Data breaches are common among large organizations. They are also impacting schools.
PowerSchool, a popular K-12 software provider, announced in early January that it had a widespread data breach that impacted schools across the country, including Utah.
It’s not yet fully known what data was compromised in Utah. But State Board of Education Data Privacy and Security Specialist Jeremy Zabriskie said 33 schools and districts use PowerSchool.
Cache County, Iron County, Salt Lake City and Washington County were affected, as well as the Utah Schools for the Deaf and the Blind. All said the intruders accessed basic information about teachers and demographic data about students, like names, birthdates and addresses. But Social Security numbers were not a part of the data in PowerSchool at those schools. Some districts, including Park City, use the platform, but said they were not impacted.
The Granite School District experienced a data breach last September that involved the information of current and former students and staff. District officials said about 15% of the student records included Social Security numbers.
Utah schools are required to report to the state board any significant breaches of student data within 10 business days. They also have to notify affected individuals.
Doug Levin, co-founder and national director of the K12 Security Information eXchange, said cybersecurity incidents are not only becoming more frequent but they are also more severe. His nonprofit helps schools protect themselves from cybersecurity threats.
“The first thing that many people don’t realize is that schools really rely on technology like they never had before,” Levin said. “Which then exposes them to these potential cybersecurity risks and these risks are coming from a lot of places.”

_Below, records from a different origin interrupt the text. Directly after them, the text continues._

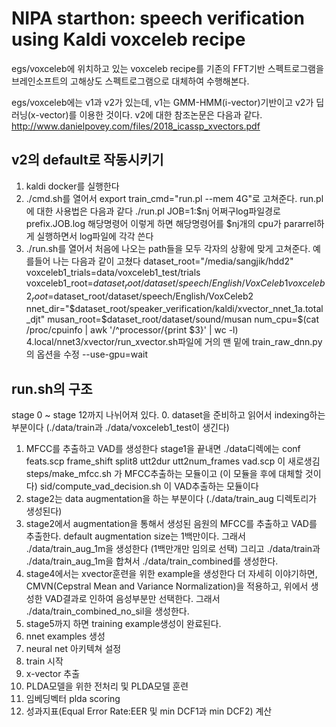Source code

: NIPA starthon: speech verification using Kaldi voxceleb recipe
==============================================================

egs/voxceleb에 위치하고 있는 voxceleb recipe를
기존의 FFT기반 스펙트로그램을 브레인소프트의 고해상도 스펙트로그램으로 대체하여 수행해본다.

egs/voxceleb에는 v1과 v2가 있는데, 
v1는 GMM-HMM(i-vector)기반이고 v2가 딥러닝(x-vector)를 이용한 것이다.
v2에 대한 참조논문은 다음과 같다. http://www.danielpovey.com/files/2018_icassp_xvectors.pdf 

v2의 default로 작동시키기
-------------------------
1. kaldi docker를 실행한다
2. ./cmd.sh를 열어서 export train_cmd="run.pl --mem 4G"로 고쳐준다. run.pl에 대한 사용법은 다음과 같다
./run.pl JOB=1:$nj 어쩌구log파일경로prefix.JOB.log 해당명령어
이렇게 하면 해당명령어를 $nj개의 cpu가 pararrel하게 실행하면서 log파일에 각각 쓴다
3. ./run.sh를 열어서 처음에 나오는 path들을 모두 각자의 상황에 맞게 고쳐준다. 
예를들어 나는 다음과 같이 고쳤다
dataset_root="/media/sangjik/hdd2"
voxceleb1_trials=data/voxceleb1_test/trials
voxceleb1_root=$dataset_root/dataset/speech/English/VoxCeleb1
voxceleb2_root=$dataset_root/dataset/speech/English/VoxCeleb2
nnet_dir="$dataset_root/speaker_verification/kaldi/xvector_nnet_1a.total_djt"
musan_root=$dataset_root/dataset/sound/musan
num_cpu=$(cat /proc/cpuinfo | awk '/^processor/{print $3}' | wc -l)
4.local/nnet3/xvector/run_xvector.sh파일에 거의 맨 밑에 train_raw_dnn.py의 옵션을 수정 --use-gpu=wait

run.sh의 구조
-------------
stage 0 ~ stage 12까지 나뉘어져 있다.
0. dataset을 준비하고 읽어서 indexing하는 부분이다 (./data/train과 ./data/voxceleb1_test이 생긴다)
1. MFCC를 추출하고 VAD를 생성한다
stage1을 끝내면 ./data디렉에는 conf  feats.scp  frame_shift  split8  utt2dur  utt2num_frames  vad.scp  이 새로생김
  steps/make_mfcc.sh 가 MFCC추출하는 모듈이고 (이 모듈을 후에 대체할 것이다)
  sid/compute_vad_decision.sh 이 VAD추출하는 모듈이다
2. stage2는 data augmentation을 하는 부분이다 (./data/train_aug 디렉토리가 생성된다)
3. stage2에서 augmentation을 통해서 생성된 음원의 MFCC를 추출하고 VAD를 추출한다.
default augmentation size는 1백만이다. 그래서 ./data/train_aug_1m을 생성한다 (1백만개만 임의로 선택)
그리고 ./data/train과 ./data/train_aug_1m을 합쳐서 ./data/train_combined를 생성한다.
4. stage4에서는 xvector훈련을 위한 example을 생성한다
더 자세히 이야기하면, CMVN(Cepstral Mean and Variance Normalization)을 적용하고, 위에서 생성한 VAD결과로 인하여 음성부분만 선택한다.
그래서 ./data/train_combined_no_sil을 생성한다.
5. stage5까지 하면 training example생성이 완료된다.
6. nnet examples 생성
7. neural net 아키텍쳐 설정
8. train 시작
9. x-vector 추출 
10. PLDA모델을 위한 전처리 및 PLDA모델 훈련
11. 임베딩벡터 plda scoring
12. 성과지표(Equal Error Rate:EER 및 min DCF1과 min DCF2) 계산
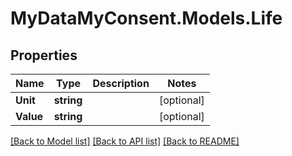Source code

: # MyDataMyConsent.Models.Life

## Properties

Name | Type | Description | Notes
------------ | ------------- | ------------- | -------------
**Unit** | **string** |  | [optional] 
**Value** | **string** |  | [optional] 

[[Back to Model list]](../README.md#documentation-for-models) [[Back to API list]](../README.md#documentation-for-api-endpoints) [[Back to README]](../README.md)


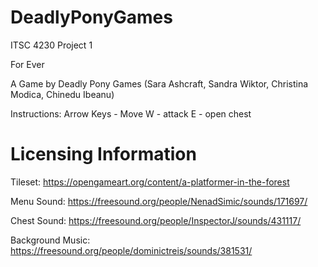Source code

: # DeadlyPonyGames
ITSC 4230 Project 1

For Ever 

A Game by Deadly Pony Games (Sara Ashcraft, Sandra Wiktor, Christina Modica, Chinedu Ibeanu) 

Instructions: 
Arrow Keys - Move
W - attack 
E - open chest


# Licensing Information 

Tileset: https://opengameart.org/content/a-platformer-in-the-forest

Menu Sound: https://freesound.org/people/NenadSimic/sounds/171697/ 

Chest Sound: https://freesound.org/people/InspectorJ/sounds/431117/

Background Music: https://freesound.org/people/dominictreis/sounds/381531/
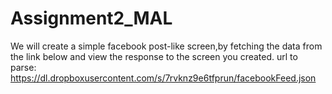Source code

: # Assignment2_MAL
 We will create a simple facebook post-like screen,by  fetching the data from the link below and view the response to the screen you created.   url to parse: https://dl.dropboxusercontent.com/s/7rvknz9e6tfprun/facebookFeed.json
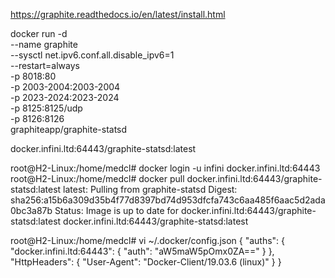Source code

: https://graphite.readthedocs.io/en/latest/install.html

docker run -d \
 --name graphite \
 --sysctl net.ipv6.conf.all.disable_ipv6=1  \
 --restart=always \
 -p 8018:80 \
 -p 2003-2004:2003-2004 \
 -p 2023-2024:2023-2024 \
 -p 8125:8125/udp \
 -p 8126:8126 \
 graphiteapp/graphite-statsd
 
 docker.infini.ltd:64443/graphite-statsd:latest

root@H2-Linux:/home/medcl# docker login -u infini docker.infini.ltd:64443
root@H2-Linux:/home/medcl# docker pull docker.infini.ltd:64443/graphite-statsd:latest
latest: Pulling from graphite-statsd
Digest: sha256:a15b6a309d35b4f77d8397bd74d953dfcfa743c6aa485f6aac5d2ada0bc3a87b
Status: Image is up to date for docker.infini.ltd:64443/graphite-statsd:latest
docker.infini.ltd:64443/graphite-statsd:latest

root@H2-Linux:/home/medcl# vi ~/.docker/config.json
{
        "auths": {
                "docker.infini.ltd:64443": {
                        "auth": "aW5maW5pOmx0ZA=="
                }
        },
        "HttpHeaders": {
                "User-Agent": "Docker-Client/19.03.6 (linux)"
        }
}
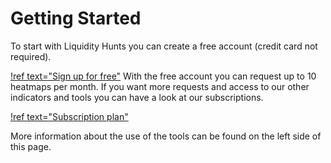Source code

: # Getting Started


To start with Liquidity Hunts you can create a free account (credit card not required).

[!ref text="Sign up for free"](https://liquidityhunts.com/register/)  With the free account you can request up to 10 heatmaps per month. If you want more requests and access to our other indicators and tools you can have a look at our subscriptions. 

[!ref text="Subscription plan"](https://liquidityhunts.com/pricing/)

More information about the use of the tools can be found on the left side of this page.
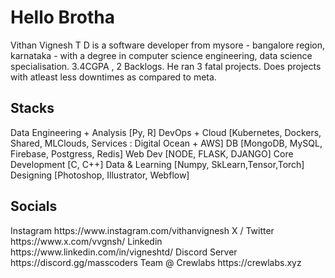 <h1> Hello Brotha </h1>
Vithan Vignesh T D  is a software developer from mysore - bangalore region, karnataka - with a degree in computer science engineering, data science specialisation. 3.4CGPA , 2 Backlogs. He ran 3 fatal projects. Does projects with atleast less downtimes as compared to meta. 
<h2> Stacks </h2>
Data Engineering + Analysis [Py, R] 
DevOps + Cloud [Kubernetes, Dockers, Shared, MLClouds, Services : Digital Ocean + AWS]
DB [MongoDB, MySQL, Firebase, Postgress, Redis]
Web Dev [NODE, FLASK, DJANGO]
Core Development [C, C++]
Data & Learning [Numpy, SkLearn,Tensor,Torch]
Designing [Photoshop, Illustrator, Webflow]

<h2> Socials </h2>
Instagram https://www.instagram.com/vithanvignesh  
X / Twitter https://www.x.com/vvgnsh/
Linkedin https://www.linkedin.com/in/vigneshtd/
Discord Server https://discord.gg/masscoders
Team @ Crewlabs https://crewlabs.xyz
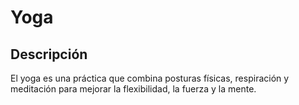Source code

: # Yoga

## Descripción
El yoga es una práctica que combina posturas físicas, respiración y meditación para mejorar la flexibilidad, la fuerza y la mente.



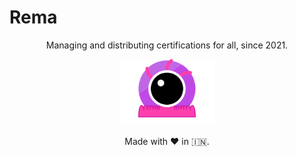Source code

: # Rema

<div align="center">

Managing and distributing certifications for all, since 2021.

<p>
<img width="30%" src='https://raw.githubusercontent.com/heyrema/.github/main/logo.svg' />
</p>

<p>
Made with ❤️ in 🇮🇳.
</p>

</div>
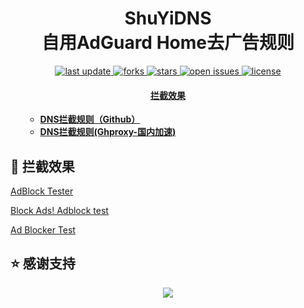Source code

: <div align="center">
<h1 align="center">ShuYiDNS<br>自用AdGuard Home去广告规则</h1>
<p>
  <a href="https://github.com/zly8686/AdGuard-Rule">
    <img src="https://img.shields.io/github/last-commit/zly8686/AdGuard-Rulestyle=flat-square" alt="last update" />
  </a>
  <a href="https://github.com/zly8686/AdGuard-Rule">
    <img src="https://img.shields.io/github/forks/zly8686/AdGuard-Rule?style=flat-square" alt="forks" />
  </a>
  <a href="https://github.com/zly8686/AdGuard-Rule">
    <img src="https://img.shields.io/github/stars/zly8686/AdGuard-Rule?style=flat-square" alt="stars" />
  </a>
  <a href="https://github.com/zly8686/AdGuard-Rule/issues/">
    <img src="https://img.shields.io/github/issues/zly8686/AdGuard-Rule?style=flat-square" alt="open issues" />
  </a>
  <a href="[zly8686/AdGuard-Rule](https://github.com/zly8686/AdGuard-Rule)">
    <img src="https://img.shields.io/github/license/zly8686/AdGuard-Rule?style=flat-square" alt="license" />
  </a>
</p>

<h4>
    <a href="#b">拦截效果</a>
  </h4>

</div>
<ul>

- **[DNS拦截规则（Github）](https://raw.githubusercontent.com/zly8686/AdGuard-Rule/main/rule/adgh.txt)**
- **[DNS拦截规则(Ghproxy-国内加速)](https://mirror.ghproxy.com/raw.githubusercontent.com/zly8686/AdGuard-Rule/main/rule/adgh.txt)**

</ul>
</details>

<h2 id="b">🚫 拦截效果</h2>

[AdBlock Tester](https://adblock-tester.com)

[Block Ads! Adblock test](https://blockads.fivefilters.org/)

[Ad Blocker Test](https://d3ward.github.io/toolz/adblock.html)


## ⭐ 感谢支持
<p align='center'>
  <a href="https://github.com/zly8686/AdGuard-Rule/stargazers">
    <img src="https://api.star-history.com/svg?repos=zly8686/AdGuard-Rule&type=Date">
  </a>
</p>
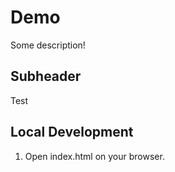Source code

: # Demo

Some description!

## Subheader

Test

## Local Development

1. Open index.html on your browser.
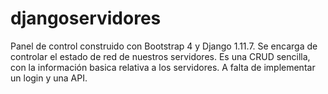 # djangoservidores

Panel de control construido con Bootstrap 4 y Django 1.11.7. Se encarga de controlar el estado de red de nuestros servidores. Es una CRUD sencilla, con la información basica relativa a los servidores. A falta de implementar un login y una API.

Sometimes these issues are the result of a mistake made by a staff member, but Levin said there are professional criminal groups, largely based outside of the U.S., that target schools. He said there’s also been an increase in third-party vendors, like PowerSchool, that have a problem which in turn affects schools.
One of the reasons school data is so valuable is that minors tend to have pristine and unmonitored credit records. Levin said malicious actors on the dark web would pay more for the identity information of minors because they can abuse it for a much longer time without anybody raising a red flag about it.
“For these young students, it may not be until they turn 18 — until they try to rent their first apartment, get a car loan, apply for a college loan — that they find out that their credit history has actually been, frankly, demolished, by these threat actors.”
Schools are often the largest employers in their communities, Levin said, and they have lots of employment data.
While it's worse if a student’s Social Security number is exposed, Levin said identity thieves don’t need it to do damage. They can still try to open up bank accounts with names and birth dates, and then use that account as proof of identity to open up additional accounts. Identity thieves can also find other information to supplement what they have or use the data they do have to trick individuals into giving them more information.
After an attack like the PowerSchool incident, Levin said there’s the likelihood of a second round of attacks by people who try to take advantage of people’s sense of urgency.
“One piece of very solid advice that we routinely advise parents to do is to freeze the credit records of their minor children,” he said. “That will prevent some of the worst identity theft that can happen but, again, it’s not a panacea.”
The Granite School District is offering free credit monitoring to affected individuals.
Levin said schools might need more resources to help them stay secure in the future.
“What parents will need to do is speak to their school leaders, they’re going to need to speak to policymakers,” Levin said. “We are going to need schools and their vendors to be held to some baseline of cybersecurity practices so parents can be assured.”
Levin added that in the PowerSchool incident, there was nothing individual schools could have done differently except use a different product. He recommends schools treat this incident as a canary in the coal mine to re-evaluate what access they’ve granted to other vendors and what security assurances they need from new vendors.
In Utah, Zabriskie said they usually see about one or two school data breaches a year where an external attacker gains access. What’s uncommon this year, he said, is how severe the data breaches have been.
“Both of these were much larger than what we've seen before.”